● **Rendered images with source text**:
• • •

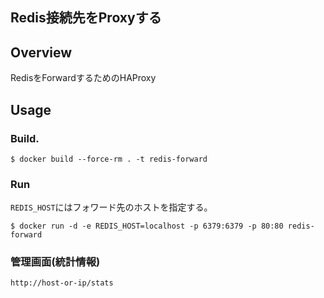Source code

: Redis接続先をProxyする
-----

## Overview

RedisをForwardするためのHAProxy

## Usage

### Build.

```
$ docker build --force-rm . -t redis-forward
```

### Run

`REDIS_HOST`にはフォワード先のホストを指定する。

```
$ docker run -d -e REDIS_HOST=localhost -p 6379:6379 -p 80:80 redis-forward
```

### 管理画面(統計情報)

`http://host-or-ip/stats`

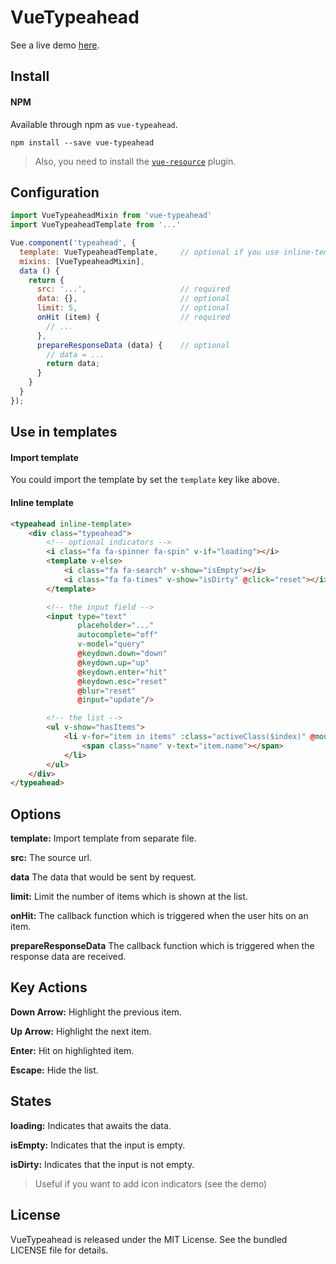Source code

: # VueTypeahead

See a live demo [here](http://pespantelis.github.io/vue-typeahead/).

## Install

#### NPM
Available through npm as `vue-typeahead`.
```
npm install --save vue-typeahead
```
> Also, you need to install the [`vue-resource`](https://github.com/vuejs/vue-resource) plugin.

## Configuration
```js
import VueTypeaheadMixin from 'vue-typeahead'
import VueTypeaheadTemplate from '...'

Vue.component('typeahead', {
  template: VueTypeaheadTemplate,     // optional if you use inline-template
  mixins: [VueTypeaheadMixin],
  data () {
    return {
      src: '...',                     // required
      data: {},                       // optional
      limit: 5,                       // optional
      onHit (item) {                  // required
        // ...
      },
      prepareResponseData (data) {    // optional
        // data = ...
        return data;
      }
    }
  }
});
```

## Use in templates

#### Import template
You could import the template by set the `template` key like above.

#### Inline template
```html
<typeahead inline-template>
    <div class="typeahead">
        <!-- optional indicators -->
        <i class="fa fa-spinner fa-spin" v-if="loading"></i>
        <template v-else>
            <i class="fa fa-search" v-show="isEmpty"></i>
            <i class="fa fa-times" v-show="isDirty" @click="reset"></i>
        </template>

        <!-- the input field -->
        <input type="text"
               placeholder="..."
               autocomplete="off"
               v-model="query"
               @keydown.down="down"
               @keydown.up="up"
               @keydown.enter="hit"
               @keydown.esc="reset"
               @blur="reset"
               @input="update"/>

        <!-- the list -->
        <ul v-show="hasItems">
            <li v-for="item in items" :class="activeClass($index)" @mousedown="hit" @mousemove="setActive($index)">
                <span class="name" v-text="item.name"></span>
            </li>
        </ul>
    </div>
</typeahead>
```

## Options
**template:** Import template from separate file.

**src:** The source url.

**data** The data that would be sent by request.

**limit:** Limit the number of items which is shown at the list.

**onHit:** The callback function which is triggered when the user hits on an item.

**prepareResponseData** The callback function which is triggered when the response data are received.

## Key Actions
**Down Arrow:** Highlight the previous item.

**Up Arrow:** Highlight the next item.

**Enter:** Hit on highlighted item.

**Escape:** Hide the list.

## States
**loading:** Indicates that awaits the data.

**isEmpty:** Indicates that the input is empty.

**isDirty:** Indicates that the input is not empty.
> Useful if you want to add icon indicators (see the demo)

## License
VueTypeahead is released under the MIT License. See the bundled LICENSE file for details.
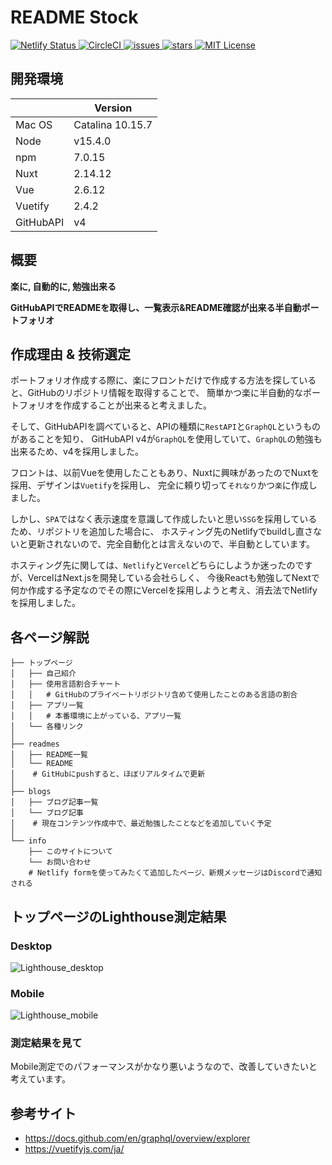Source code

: # README Stock

<p>
  <a href="https://app.netlify.com/sites/taiga-tech/deploys">
    <img src="https://api.netlify.com/api/v1/badges/99c0bb10-8848-4e05-8ce9-4bff55729361/deploy-status" alt="Netlify Status">
  </a>
  <a href="https://app.circleci.com/pipelines/github/taiga-tech/readmestock/">
    <img src="https://circleci.com/gh/taiga-tech/readmestock.svg?style=shield&circle-token=1759010c2aa0bbaeb1daefb62359e9662eef2921" alt="CircleCI">
  </a>
  <a href="https://github.com/taiga-tech/readmestock/issues">
    <img src="https://img.shields.io/github/issues/taiga-tech/readmestock" alt="issues">
  </a>
  <a href="https://github.com/taiga-tech/readmestock/stargazers">
    <img src="https://img.shields.io/github/stars/taiga-tech/readmestock" alt="stars">
  </a>
  <a href="https://github.com/taiga-tech/readmestock/blob/master/LICENSE">
    <img src="https://img.shields.io/github/license/taiga-tech/readmestock" alt="MIT License">
  </a>
</p>

## 開発環境

|           | Version          |
| --------- | ---------------- |
| Mac OS    | Catalina 10.15.7 |
| Node      | v15.4.0          |
| npm       | 7.0.15           |
| Nuxt      | 2.14.12          |
| Vue       | 2.6.12           |
| Vuetify   | 2.4.2            |
| GitHubAPI | v4               |

## 概要

**楽に, 自動的に, 勉強出来る**

**GitHubAPIでREADMEを取得し、一覧表示&README確認が出来る半自動ポートフォリオ**

## 作成理由 & 技術選定

ポートフォリオ作成する際に、楽にフロントだけで作成する方法を探していると、GitHubのリポジトリ情報を取得することで、
簡単かつ楽に半自動的なポートフォリオを作成することが出来ると考えました。

そして、GitHubAPIを調べていると、APIの種類に`RestAPI`と`GraphQL`というものがあることを知り、
GitHubAPI v4が`GraphQL`を使用していて、`GraphQL`の勉強も出来るため、v4を採用しました。

フロントは、以前Vueを使用したこともあり、Nuxtに興味があったのでNuxtを採用、デザインは`Vuetify`を採用し、
完全に頼り切って`それなり`かつ`楽`に作成しました。

しかし、`SPA`ではなく表示速度を意識して作成したいと思い`SSG`を採用しているため、リポジトリを追加した場合に、
ホスティング先のNetlifyでbuildし直さないと更新されないので、完全自動化とは言えないので、半自動としています。

ホスティング先に関しては、`Netlify`と`Vercel`どちらにしようか迷ったのですが、VercelはNext.jsを開発している会社らしく、
今後Reactも勉強してNextで何か作成する予定なのでその際にVercelを採用しようと考え、消去法でNetlifyを採用しました。

## 各ページ解説

```shell
├── トップページ
│   ├── 自己紹介
│   ├── 使用言語割合チャート
│   │   # GitHubのプライベートリポジトリ含めて使用したことのある言語の割合
│   ├── アプリ一覧
│   │   # 本番環境に上がっている、アプリ一覧
│   └── 各種リンク
│
├── readmes
│   ├── README一覧
│   └── README
│    # GitHubにpushすると、ほぼリアルタイムで更新
│
├── blogs
│   ├── ブログ記事一覧
│   └── ブログ記事
│    # 現在コンテンツ作成中で、最近勉強したことなどを追加していく予定
│
└── info
    ├── このサイトについて
    └── お問い合わせ
    # Netlify formを使ってみたくて追加したページ、新規メッセージはDiscordで通知される
```

## トップページのLighthouse測定結果

### Desktop

![Lighthouse_desktop](https://taiga-tech.tk/img/about/lighthouse_desktop.png)

### Mobile

![Lighthouse_mobile](https://taiga-tech.tk/img/about/lighthouse_mobile.png)

### 測定結果を見て

Mobile測定でのパフォーマンスがかなり悪いようなので、改善していきたいと考えています。

## 参考サイト

- https://docs.github.com/en/graphql/overview/explorer
- https://vuetifyjs.com/ja/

• • •

● **Work to complete**: Please find the lines in the data that contain the word "limit" and copy them.

● **Exercise solution**:
      limit: 5,                       // optional
**limit:** Limit the number of items which is shown at the list.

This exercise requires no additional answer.